• **TASK TO CARRY OUT**:
Write the listing out again in full. Every character must match.
[INFORMATION SHOWN Boundary: Start]
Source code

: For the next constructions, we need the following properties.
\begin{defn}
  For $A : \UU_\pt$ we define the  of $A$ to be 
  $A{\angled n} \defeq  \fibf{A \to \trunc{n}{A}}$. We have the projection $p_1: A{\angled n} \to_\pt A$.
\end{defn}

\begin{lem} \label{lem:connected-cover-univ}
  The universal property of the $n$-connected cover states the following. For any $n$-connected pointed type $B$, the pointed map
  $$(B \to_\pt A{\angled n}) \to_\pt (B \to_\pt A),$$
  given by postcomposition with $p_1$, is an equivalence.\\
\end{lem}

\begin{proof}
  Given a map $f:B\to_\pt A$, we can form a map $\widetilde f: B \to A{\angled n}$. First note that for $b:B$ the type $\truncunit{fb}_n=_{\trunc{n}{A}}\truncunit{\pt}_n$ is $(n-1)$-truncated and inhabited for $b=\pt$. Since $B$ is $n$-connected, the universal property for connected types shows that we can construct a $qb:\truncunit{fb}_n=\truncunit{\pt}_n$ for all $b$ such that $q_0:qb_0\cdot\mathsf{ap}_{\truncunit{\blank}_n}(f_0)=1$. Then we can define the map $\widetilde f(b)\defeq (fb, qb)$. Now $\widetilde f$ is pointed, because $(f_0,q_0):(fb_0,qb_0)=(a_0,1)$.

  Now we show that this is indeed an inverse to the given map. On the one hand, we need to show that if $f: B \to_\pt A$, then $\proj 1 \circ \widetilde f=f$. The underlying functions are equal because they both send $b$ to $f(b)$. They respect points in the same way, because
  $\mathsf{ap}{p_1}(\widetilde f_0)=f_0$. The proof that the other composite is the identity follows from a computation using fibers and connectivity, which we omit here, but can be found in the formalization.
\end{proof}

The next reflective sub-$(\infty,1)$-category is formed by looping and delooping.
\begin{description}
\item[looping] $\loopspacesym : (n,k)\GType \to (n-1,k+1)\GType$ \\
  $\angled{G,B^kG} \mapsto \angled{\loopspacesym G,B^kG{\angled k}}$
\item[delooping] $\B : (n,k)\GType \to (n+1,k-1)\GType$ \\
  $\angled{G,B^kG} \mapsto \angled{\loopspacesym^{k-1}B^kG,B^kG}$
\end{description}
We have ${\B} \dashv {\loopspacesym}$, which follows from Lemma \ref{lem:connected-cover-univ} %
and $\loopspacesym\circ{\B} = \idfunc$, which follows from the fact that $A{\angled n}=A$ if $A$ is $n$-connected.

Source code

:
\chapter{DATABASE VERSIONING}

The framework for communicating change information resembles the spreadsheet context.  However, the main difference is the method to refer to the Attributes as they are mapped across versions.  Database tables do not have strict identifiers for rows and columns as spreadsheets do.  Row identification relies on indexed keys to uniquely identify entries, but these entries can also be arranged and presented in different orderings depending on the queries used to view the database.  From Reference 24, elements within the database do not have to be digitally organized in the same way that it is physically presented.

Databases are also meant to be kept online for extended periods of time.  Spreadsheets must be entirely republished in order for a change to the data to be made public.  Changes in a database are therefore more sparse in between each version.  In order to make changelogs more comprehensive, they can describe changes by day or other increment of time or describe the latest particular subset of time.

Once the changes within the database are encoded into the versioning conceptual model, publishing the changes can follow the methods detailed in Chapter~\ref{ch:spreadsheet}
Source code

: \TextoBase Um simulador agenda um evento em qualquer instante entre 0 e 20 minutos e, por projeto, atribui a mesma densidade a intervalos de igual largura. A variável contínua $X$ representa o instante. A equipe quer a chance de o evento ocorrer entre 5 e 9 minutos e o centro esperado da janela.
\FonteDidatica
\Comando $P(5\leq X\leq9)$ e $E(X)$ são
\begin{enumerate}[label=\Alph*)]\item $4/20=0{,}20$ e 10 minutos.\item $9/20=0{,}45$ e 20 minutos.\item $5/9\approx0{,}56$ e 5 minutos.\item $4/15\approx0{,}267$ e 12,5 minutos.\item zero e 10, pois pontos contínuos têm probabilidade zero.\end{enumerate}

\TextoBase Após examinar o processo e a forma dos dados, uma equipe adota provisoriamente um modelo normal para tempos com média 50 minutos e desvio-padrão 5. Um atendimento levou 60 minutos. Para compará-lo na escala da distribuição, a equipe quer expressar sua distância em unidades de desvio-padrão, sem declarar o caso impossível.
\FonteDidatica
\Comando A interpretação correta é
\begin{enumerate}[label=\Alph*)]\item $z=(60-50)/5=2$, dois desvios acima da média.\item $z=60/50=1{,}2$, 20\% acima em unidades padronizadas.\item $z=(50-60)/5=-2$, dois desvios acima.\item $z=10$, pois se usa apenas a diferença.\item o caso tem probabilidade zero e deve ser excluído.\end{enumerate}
[INFORMATION SHOWN Boundary: End]
• **SOLUTION FOR THIS TASK**:
Source code

: For the next constructions, we need the following properties.
\begin{defn}
  For $A : \UU_\pt$ we define the  of $A$ to be 
  $A{\angled n} \defeq  \fibf{A \to \trunc{n}{A}}$. We have the projection $p_1: A{\angled n} \to_\pt A$.
\end{defn}

\begin{lem} \label{lem:connected-cover-univ}
  The universal property of the $n$-connected cover states the following. For any $n$-connected pointed type $B$, the pointed map
  $$(B \to_\pt A{\angled n}) \to_\pt (B \to_\pt A),$$
  given by postcomposition with $p_1$, is an equivalence.\\
\end{lem}

\begin{proof}
  Given a map $f:B\to_\pt A$, we can form a map $\widetilde f: B \to A{\angled n}$. First note that for $b:B$ the type $\truncunit{fb}_n=_{\trunc{n}{A}}\truncunit{\pt}_n$ is $(n-1)$-truncated and inhabited for $b=\pt$. Since $B$ is $n$-connected, the universal property for connected types shows that we can construct a $qb:\truncunit{fb}_n=\truncunit{\pt}_n$ for all $b$ such that $q_0:qb_0\cdot\mathsf{ap}_{\truncunit{\blank}_n}(f_0)=1$. Then we can define the map $\widetilde f(b)\defeq (fb, qb)$. Now $\widetilde f$ is pointed, because $(f_0,q_0):(fb_0,qb_0)=(a_0,1)$.

  Now we show that this is indeed an inverse to the given map. On the one hand, we need to show that if $f: B \to_\pt A$, then $\proj 1 \circ \widetilde f=f$. The underlying functions are equal because they both send $b$ to $f(b)$. They respect points in the same way, because
  $\mathsf{ap}{p_1}(\widetilde f_0)=f_0$. The proof that the other composite is the identity follows from a computation using fibers and connectivity, which we omit here, but can be found in the formalization.
\end{proof}

The next reflective sub-$(\infty,1)$-category is formed by looping and delooping.
\begin{description}
\item[looping] $\loopspacesym : (n,k)\GType \to (n-1,k+1)\GType$ \\
  $\angled{G,B^kG} \mapsto \angled{\loopspacesym G,B^kG{\angled k}}$
\item[delooping] $\B : (n,k)\GType \to (n+1,k-1)\GType$ \\
  $\angled{G,B^kG} \mapsto \angled{\loopspacesym^{k-1}B^kG,B^kG}$
\end{description}
We have ${\B} \dashv {\loopspacesym}$, which follows from Lemma \ref{lem:connected-cover-univ} %
and $\loopspacesym\circ{\B} = \idfunc$, which follows from the fact that $A{\angled n}=A$ if $A$ is $n$-connected.

Source code

:
\chapter{DATABASE VERSIONING}

The framework for communicating change information resembles the spreadsheet context.  However, the main difference is the method to refer to the Attributes as they are mapped across versions.  Database tables do not have strict identifiers for rows and columns as spreadsheets do.  Row identification relies on indexed keys to uniquely identify entries, but these entries can also be arranged and presented in different orderings depending on the queries used to view the database.  From Reference 24, elements within the database do not have to be digitally organized in the same way that it is physically presented.

Databases are also meant to be kept online for extended periods of time.  Spreadsheets must be entirely republished in order for a change to the data to be made public.  Changes in a database are therefore more sparse in between each version.  In order to make changelogs more comprehensive, they can describe changes by day or other increment of time or describe the latest particular subset of time.

Once the changes within the database are encoded into the versioning conceptual model, publishing the changes can follow the methods detailed in Chapter~\ref{ch:spreadsheet}
Source code

: \TextoBase Um simulador agenda um evento em qualquer instante entre 0 e 20 minutos e, por projeto, atribui a mesma densidade a intervalos de igual largura. A variável contínua $X$ representa o instante. A equipe quer a chance de o evento ocorrer entre 5 e 9 minutos e o centro esperado da janela.
\FonteDidatica
\Comando $P(5\leq X\leq9)$ e $E(X)$ são
\begin{enumerate}[label=\Alph*)]\item $4/20=0{,}20$ e 10 minutos.\item $9/20=0{,}45$ e 20 minutos.\item $5/9\approx0{,}56$ e 5 minutos.\item $4/15\approx0{,}267$ e 12,5 minutos.\item zero e 10, pois pontos contínuos têm probabilidade zero.\end{enumerate}

\TextoBase Após examinar o processo e a forma dos dados, uma equipe adota provisoriamente um modelo normal para tempos com média 50 minutos e desvio-padrão 5. Um atendimento levou 60 minutos. Para compará-lo na escala da distribuição, a equipe quer expressar sua distância em unidades de desvio-padrão, sem declarar o caso impossível.
\FonteDidatica
\Comando A interpretação correta é
\begin{enumerate}[label=\Alph*)]\item $z=(60-50)/5=2$, dois desvios acima da média.\item $z=60/50=1{,}2$, 20\% acima em unidades padronizadas.\item $z=(50-60)/5=-2$, dois desvios acima.\item $z=10$, pois se usa apenas a diferença.\item o caso tem probabilidade zero e deve ser excluído.\end{enumerate}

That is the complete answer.